— About this exercise —
Go through the records and count every line that holds "mouse". Only the number belongs in the reply.

— Raw data —
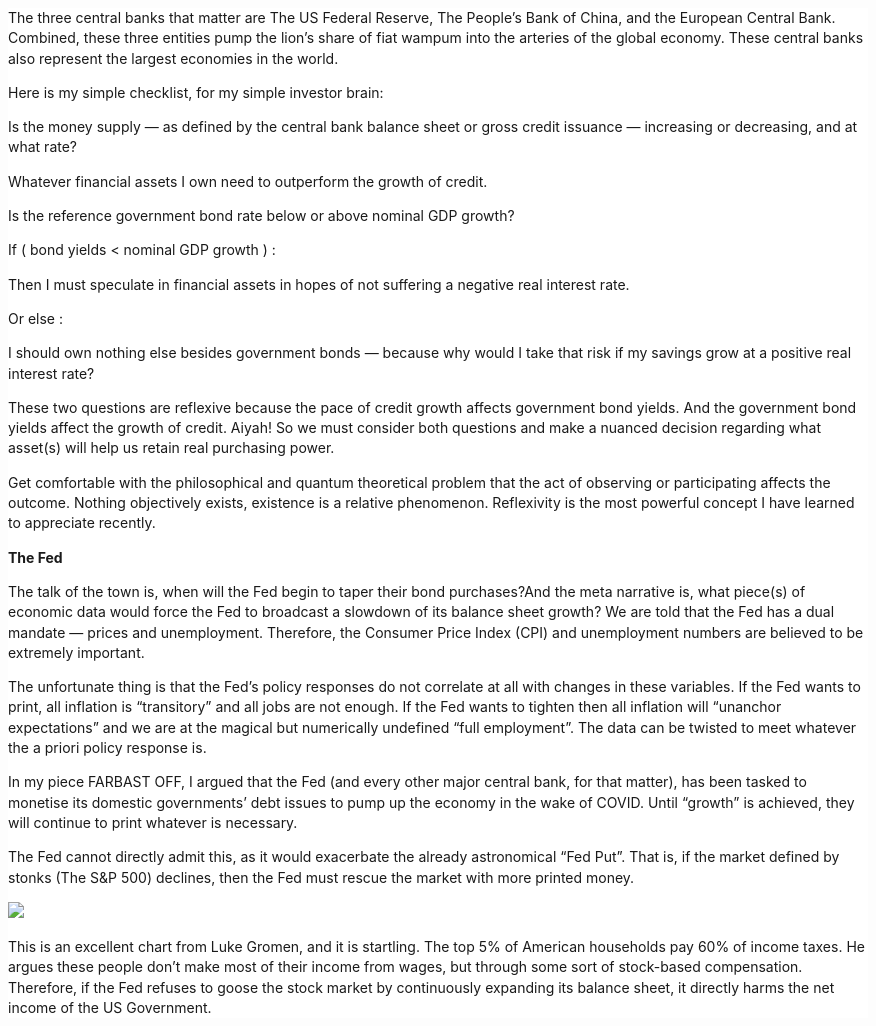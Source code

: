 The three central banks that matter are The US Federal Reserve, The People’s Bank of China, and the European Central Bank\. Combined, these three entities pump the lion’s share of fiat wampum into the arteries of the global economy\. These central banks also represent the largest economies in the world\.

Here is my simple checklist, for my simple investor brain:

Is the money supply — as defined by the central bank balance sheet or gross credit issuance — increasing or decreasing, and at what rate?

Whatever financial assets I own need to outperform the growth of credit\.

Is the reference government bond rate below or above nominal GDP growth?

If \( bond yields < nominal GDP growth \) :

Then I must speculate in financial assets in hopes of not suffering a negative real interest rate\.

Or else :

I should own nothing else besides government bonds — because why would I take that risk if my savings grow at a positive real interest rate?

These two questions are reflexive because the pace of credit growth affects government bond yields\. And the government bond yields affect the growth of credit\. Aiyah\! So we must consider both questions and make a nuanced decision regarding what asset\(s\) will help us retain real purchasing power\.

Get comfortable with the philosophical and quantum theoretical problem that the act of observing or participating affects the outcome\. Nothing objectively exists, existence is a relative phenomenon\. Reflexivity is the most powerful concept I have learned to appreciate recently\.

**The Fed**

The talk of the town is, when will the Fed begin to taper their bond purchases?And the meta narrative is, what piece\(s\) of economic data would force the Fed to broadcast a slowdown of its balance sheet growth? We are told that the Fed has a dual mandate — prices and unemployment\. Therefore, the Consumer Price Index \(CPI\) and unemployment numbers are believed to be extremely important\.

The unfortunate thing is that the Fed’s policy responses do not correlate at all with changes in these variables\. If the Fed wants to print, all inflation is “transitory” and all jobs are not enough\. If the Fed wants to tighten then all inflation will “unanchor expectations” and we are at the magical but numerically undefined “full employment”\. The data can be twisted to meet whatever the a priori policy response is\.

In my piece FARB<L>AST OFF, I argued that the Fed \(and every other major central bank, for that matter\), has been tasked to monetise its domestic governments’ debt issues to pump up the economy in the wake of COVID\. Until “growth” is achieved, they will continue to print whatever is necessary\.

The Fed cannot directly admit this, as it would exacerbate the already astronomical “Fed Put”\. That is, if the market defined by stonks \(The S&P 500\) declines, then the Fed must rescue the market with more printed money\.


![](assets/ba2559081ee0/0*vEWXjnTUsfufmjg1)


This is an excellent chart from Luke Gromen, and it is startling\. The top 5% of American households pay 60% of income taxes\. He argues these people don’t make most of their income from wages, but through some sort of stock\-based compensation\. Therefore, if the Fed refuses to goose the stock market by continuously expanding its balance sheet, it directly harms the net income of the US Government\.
==
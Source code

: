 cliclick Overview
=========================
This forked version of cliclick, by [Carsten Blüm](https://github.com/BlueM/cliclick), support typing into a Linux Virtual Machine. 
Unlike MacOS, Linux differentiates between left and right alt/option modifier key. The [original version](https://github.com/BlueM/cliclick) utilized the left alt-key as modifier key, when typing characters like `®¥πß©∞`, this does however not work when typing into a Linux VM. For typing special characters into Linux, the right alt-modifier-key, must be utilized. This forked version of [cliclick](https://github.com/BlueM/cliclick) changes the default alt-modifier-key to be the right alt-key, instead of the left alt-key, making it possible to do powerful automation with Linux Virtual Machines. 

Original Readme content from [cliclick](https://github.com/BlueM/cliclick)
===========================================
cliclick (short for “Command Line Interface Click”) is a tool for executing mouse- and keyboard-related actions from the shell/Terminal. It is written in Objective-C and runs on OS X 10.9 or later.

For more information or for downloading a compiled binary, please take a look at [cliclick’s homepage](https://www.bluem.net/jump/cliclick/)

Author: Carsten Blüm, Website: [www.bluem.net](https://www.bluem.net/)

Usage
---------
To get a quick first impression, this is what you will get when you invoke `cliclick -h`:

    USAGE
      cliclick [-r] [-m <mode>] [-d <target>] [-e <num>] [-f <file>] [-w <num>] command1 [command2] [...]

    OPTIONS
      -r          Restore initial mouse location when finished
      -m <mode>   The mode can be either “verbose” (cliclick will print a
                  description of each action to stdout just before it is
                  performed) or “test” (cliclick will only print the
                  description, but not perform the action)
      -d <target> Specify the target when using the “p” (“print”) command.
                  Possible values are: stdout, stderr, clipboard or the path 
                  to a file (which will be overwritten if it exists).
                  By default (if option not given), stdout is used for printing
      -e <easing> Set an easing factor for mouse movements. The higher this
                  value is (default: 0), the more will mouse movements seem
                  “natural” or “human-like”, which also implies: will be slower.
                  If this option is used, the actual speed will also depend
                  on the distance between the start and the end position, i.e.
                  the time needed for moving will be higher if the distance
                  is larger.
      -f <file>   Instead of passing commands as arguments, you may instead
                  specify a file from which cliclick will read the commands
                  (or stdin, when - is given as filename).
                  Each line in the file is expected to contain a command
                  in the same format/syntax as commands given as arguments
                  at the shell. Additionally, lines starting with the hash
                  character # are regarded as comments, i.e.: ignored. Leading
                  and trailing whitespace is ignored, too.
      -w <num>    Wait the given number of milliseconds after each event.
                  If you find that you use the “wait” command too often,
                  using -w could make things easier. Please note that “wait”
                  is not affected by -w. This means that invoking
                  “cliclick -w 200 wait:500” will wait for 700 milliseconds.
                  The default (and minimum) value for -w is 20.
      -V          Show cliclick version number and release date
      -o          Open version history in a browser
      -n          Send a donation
--
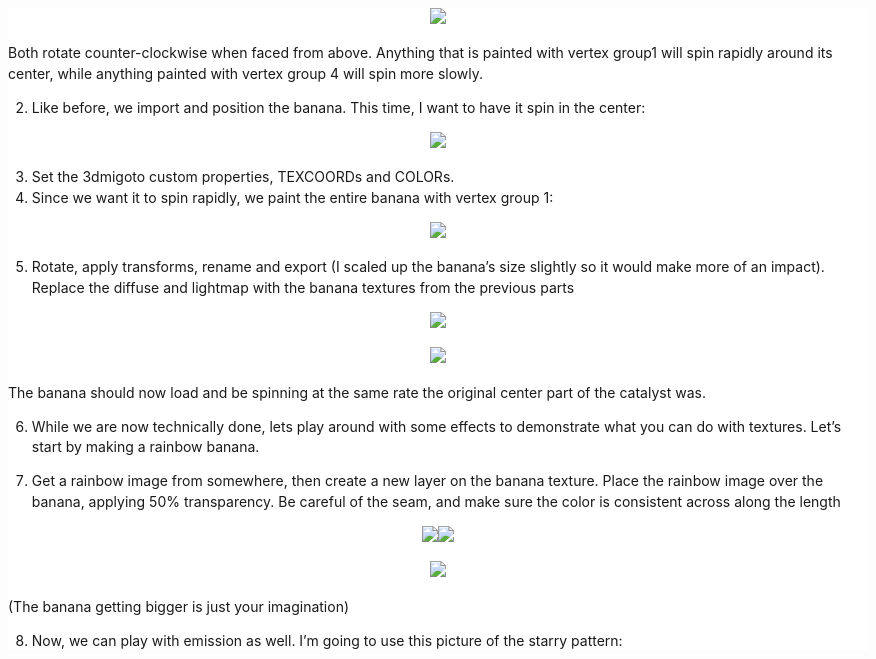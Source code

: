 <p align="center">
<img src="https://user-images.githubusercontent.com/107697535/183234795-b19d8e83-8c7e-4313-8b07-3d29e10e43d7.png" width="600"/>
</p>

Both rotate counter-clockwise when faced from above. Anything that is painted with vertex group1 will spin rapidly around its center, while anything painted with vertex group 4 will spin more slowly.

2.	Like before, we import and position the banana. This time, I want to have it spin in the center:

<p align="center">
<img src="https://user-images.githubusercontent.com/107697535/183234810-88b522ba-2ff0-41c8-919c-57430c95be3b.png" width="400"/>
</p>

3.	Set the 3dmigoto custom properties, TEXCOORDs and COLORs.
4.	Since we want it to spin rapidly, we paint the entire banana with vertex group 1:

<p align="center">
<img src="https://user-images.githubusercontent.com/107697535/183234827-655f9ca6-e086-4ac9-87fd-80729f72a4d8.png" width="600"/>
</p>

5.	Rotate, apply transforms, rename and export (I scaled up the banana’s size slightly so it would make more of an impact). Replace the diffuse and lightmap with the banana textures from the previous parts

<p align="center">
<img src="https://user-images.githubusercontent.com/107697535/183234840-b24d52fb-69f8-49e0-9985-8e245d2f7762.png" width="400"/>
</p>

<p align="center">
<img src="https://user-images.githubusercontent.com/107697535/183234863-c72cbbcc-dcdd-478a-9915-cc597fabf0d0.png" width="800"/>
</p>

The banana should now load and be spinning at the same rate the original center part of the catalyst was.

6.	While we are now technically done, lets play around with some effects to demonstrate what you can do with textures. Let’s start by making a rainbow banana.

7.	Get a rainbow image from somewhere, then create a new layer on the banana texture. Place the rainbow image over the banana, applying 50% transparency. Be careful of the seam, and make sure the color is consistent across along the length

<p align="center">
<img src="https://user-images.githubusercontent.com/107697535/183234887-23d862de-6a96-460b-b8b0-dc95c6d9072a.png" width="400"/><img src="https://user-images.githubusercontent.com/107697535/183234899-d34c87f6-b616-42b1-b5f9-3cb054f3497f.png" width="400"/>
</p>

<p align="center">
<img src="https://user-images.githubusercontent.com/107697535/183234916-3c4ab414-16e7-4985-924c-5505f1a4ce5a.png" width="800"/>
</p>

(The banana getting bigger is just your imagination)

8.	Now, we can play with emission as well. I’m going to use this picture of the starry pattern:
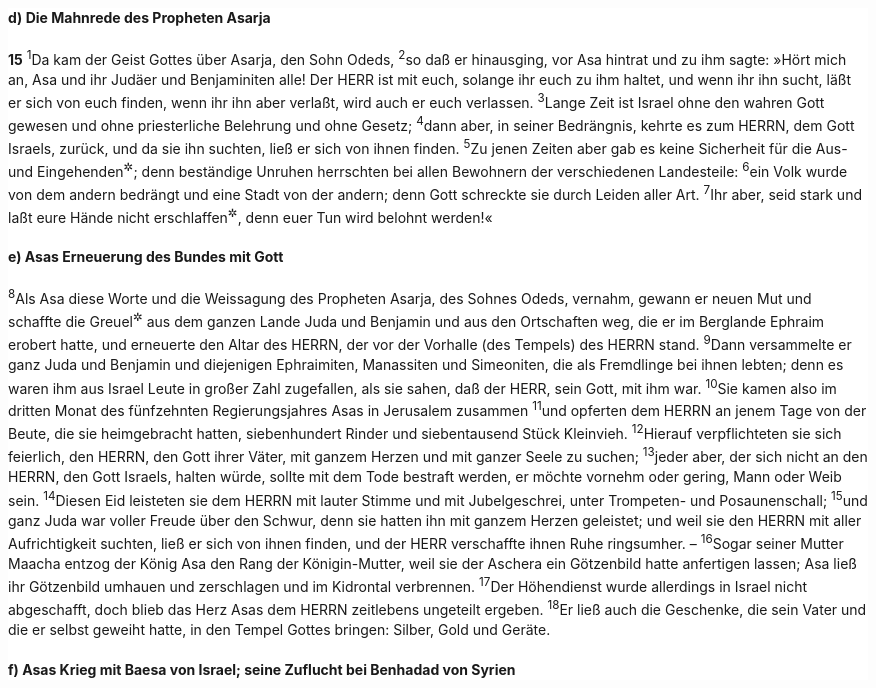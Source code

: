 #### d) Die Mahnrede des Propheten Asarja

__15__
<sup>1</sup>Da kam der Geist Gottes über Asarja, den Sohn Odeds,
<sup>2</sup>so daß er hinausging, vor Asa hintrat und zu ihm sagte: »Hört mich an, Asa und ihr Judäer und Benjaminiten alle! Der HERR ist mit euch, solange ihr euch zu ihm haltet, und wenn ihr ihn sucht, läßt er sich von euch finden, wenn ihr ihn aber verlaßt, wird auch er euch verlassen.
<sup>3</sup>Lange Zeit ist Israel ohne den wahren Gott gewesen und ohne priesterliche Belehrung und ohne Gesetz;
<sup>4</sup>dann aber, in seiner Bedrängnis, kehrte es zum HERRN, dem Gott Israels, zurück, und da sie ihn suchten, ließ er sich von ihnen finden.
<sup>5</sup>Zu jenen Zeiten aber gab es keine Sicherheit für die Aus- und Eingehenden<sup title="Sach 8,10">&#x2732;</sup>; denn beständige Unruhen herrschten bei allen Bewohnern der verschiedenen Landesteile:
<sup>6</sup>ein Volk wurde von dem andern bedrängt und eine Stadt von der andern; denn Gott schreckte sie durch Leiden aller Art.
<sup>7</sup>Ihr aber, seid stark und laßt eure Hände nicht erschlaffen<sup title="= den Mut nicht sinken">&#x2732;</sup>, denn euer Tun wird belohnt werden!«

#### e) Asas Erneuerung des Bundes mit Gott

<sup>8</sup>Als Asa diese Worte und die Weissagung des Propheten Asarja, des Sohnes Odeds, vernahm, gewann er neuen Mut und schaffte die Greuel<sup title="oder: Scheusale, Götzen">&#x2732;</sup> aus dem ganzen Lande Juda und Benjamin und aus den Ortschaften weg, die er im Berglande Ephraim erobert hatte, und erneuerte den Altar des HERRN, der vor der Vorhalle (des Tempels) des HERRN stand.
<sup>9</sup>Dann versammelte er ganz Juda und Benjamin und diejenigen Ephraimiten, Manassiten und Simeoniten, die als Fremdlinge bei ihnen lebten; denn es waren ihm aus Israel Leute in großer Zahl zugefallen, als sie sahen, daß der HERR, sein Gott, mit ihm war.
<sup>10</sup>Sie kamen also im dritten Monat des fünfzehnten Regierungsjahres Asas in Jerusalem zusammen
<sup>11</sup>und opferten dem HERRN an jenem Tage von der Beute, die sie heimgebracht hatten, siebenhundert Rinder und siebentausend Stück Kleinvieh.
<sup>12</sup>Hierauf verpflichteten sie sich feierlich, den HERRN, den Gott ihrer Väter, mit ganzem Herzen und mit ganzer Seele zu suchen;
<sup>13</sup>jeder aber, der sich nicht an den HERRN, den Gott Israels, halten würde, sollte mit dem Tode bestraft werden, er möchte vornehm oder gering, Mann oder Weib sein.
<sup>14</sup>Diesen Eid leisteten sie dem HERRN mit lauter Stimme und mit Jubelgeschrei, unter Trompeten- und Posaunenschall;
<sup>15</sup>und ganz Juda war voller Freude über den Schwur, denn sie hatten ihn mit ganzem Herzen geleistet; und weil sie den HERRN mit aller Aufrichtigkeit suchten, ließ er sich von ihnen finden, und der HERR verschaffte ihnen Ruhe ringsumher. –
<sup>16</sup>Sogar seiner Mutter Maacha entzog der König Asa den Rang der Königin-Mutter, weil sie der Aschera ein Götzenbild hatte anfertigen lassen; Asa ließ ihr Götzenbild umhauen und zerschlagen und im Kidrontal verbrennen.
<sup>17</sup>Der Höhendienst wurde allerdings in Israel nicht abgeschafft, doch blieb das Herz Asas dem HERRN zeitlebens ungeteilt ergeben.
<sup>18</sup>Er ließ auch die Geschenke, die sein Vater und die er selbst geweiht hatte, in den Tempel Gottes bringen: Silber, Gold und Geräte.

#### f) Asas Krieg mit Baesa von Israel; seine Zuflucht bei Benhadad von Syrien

— Expected output —
4